**Input records**
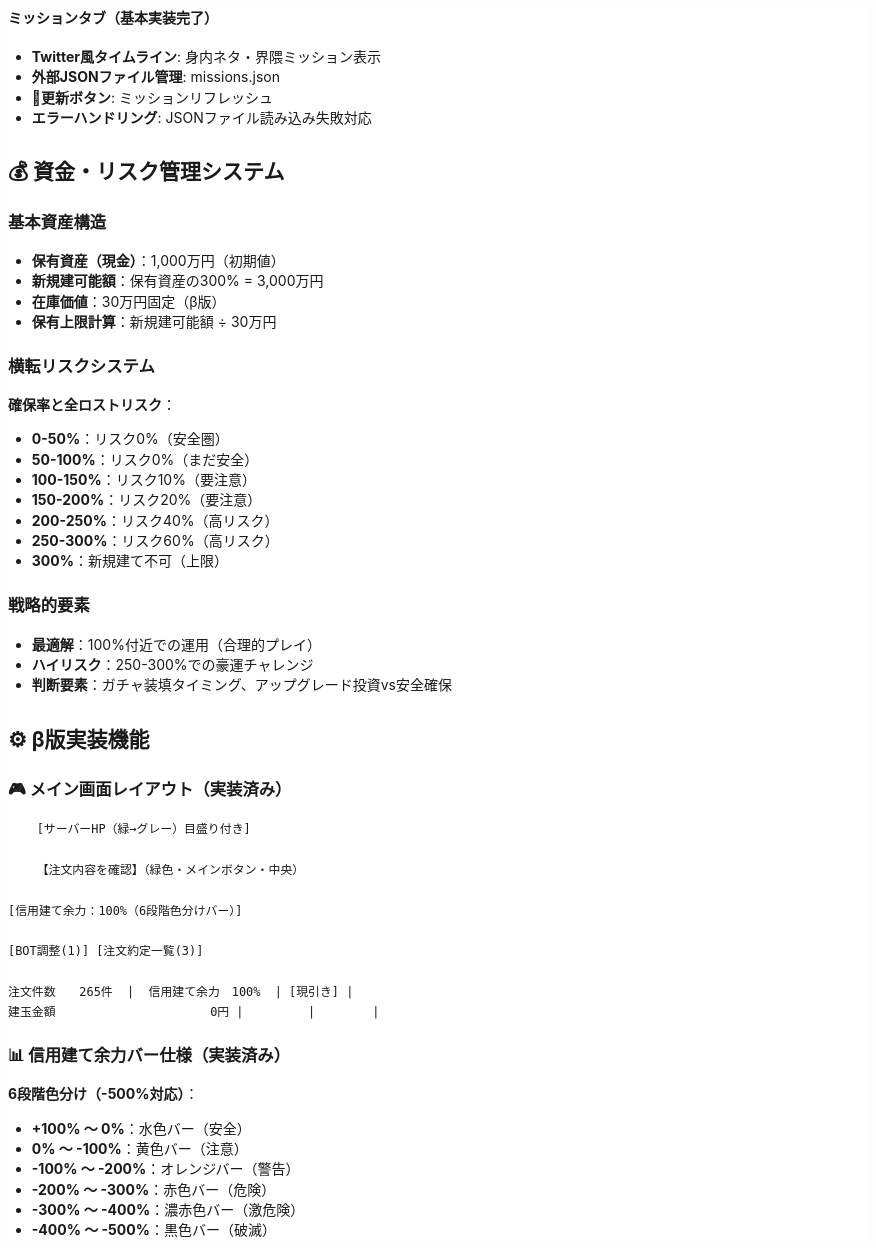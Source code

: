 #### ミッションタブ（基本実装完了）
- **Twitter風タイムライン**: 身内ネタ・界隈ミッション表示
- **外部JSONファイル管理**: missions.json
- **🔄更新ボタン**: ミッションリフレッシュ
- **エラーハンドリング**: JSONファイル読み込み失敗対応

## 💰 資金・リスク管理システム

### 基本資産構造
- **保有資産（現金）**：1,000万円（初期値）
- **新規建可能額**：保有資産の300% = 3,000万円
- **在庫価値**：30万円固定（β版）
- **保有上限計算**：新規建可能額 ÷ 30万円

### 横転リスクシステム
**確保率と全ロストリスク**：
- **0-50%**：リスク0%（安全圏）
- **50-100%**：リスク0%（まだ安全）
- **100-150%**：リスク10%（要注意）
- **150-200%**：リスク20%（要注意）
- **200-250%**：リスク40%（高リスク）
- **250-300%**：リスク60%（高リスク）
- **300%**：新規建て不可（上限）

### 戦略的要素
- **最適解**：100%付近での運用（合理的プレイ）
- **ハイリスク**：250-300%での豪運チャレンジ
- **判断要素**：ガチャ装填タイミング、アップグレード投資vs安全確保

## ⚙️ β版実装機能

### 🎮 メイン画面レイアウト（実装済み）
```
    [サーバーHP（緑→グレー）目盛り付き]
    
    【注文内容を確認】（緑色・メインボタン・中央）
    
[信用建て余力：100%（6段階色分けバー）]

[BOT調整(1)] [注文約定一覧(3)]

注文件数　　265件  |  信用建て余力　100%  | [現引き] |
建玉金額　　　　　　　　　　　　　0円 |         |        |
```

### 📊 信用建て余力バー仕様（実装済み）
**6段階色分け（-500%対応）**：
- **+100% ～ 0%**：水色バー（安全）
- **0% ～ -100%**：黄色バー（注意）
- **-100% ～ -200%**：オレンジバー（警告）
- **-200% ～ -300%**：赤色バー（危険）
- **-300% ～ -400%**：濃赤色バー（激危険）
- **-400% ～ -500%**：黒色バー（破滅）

...

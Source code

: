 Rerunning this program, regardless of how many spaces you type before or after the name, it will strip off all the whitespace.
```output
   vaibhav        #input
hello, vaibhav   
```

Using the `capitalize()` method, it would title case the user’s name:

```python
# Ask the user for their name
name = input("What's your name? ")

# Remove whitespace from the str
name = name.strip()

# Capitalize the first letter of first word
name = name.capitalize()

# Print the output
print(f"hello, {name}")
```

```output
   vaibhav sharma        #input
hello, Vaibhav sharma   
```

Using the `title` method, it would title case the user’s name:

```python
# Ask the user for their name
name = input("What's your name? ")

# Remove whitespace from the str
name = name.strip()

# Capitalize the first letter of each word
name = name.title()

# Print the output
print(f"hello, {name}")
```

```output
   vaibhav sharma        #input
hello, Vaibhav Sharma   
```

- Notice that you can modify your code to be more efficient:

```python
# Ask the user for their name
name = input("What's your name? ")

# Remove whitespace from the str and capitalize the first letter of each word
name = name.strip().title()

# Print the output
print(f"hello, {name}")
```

**Problem statement**
Start with the line above that contains "## 💰 資金・リスク管理システム" and stop after the line that contains "### 📊 信用建て余力バー仕様（実装済み）". Output those lines exactly, and only those.

**Your response**
## 💰 資金・リスク管理システム

### 基本資産構造
- **保有資産（現金）**：1,000万円（初期値）
- **新規建可能額**：保有資産の300% = 3,000万円
- **在庫価値**：30万円固定（β版）
- **保有上限計算**：新規建可能額 ÷ 30万円

### 横転リスクシステム
**確保率と全ロストリスク**：
- **0-50%**：リスク0%（安全圏）
- **50-100%**：リスク0%（まだ安全）
- **100-150%**：リスク10%（要注意）
- **150-200%**：リスク20%（要注意）
- **200-250%**：リスク40%（高リスク）
- **250-300%**：リスク60%（高リスク）
- **300%**：新規建て不可（上限）

### 戦略的要素
- **最適解**：100%付近での運用（合理的プレイ）
- **ハイリスク**：250-300%での豪運チャレンジ
- **判断要素**：ガチャ装填タイミング、アップグレード投資vs安全確保

## ⚙️ β版実装機能

### 🎮 メイン画面レイアウト（実装済み）
```
    [サーバーHP（緑→グレー）目盛り付き]
    
    【注文内容を確認】（緑色・メインボタン・中央）
    
[信用建て余力：100%（6段階色分けバー）]

[BOT調整(1)] [注文約定一覧(3)]

注文件数　　265件  |  信用建て余力　100%  | [現引き] |
建玉金額　　　　　　　　　　　　　0円 |         |        |
```

### 📊 信用建て余力バー仕様（実装済み）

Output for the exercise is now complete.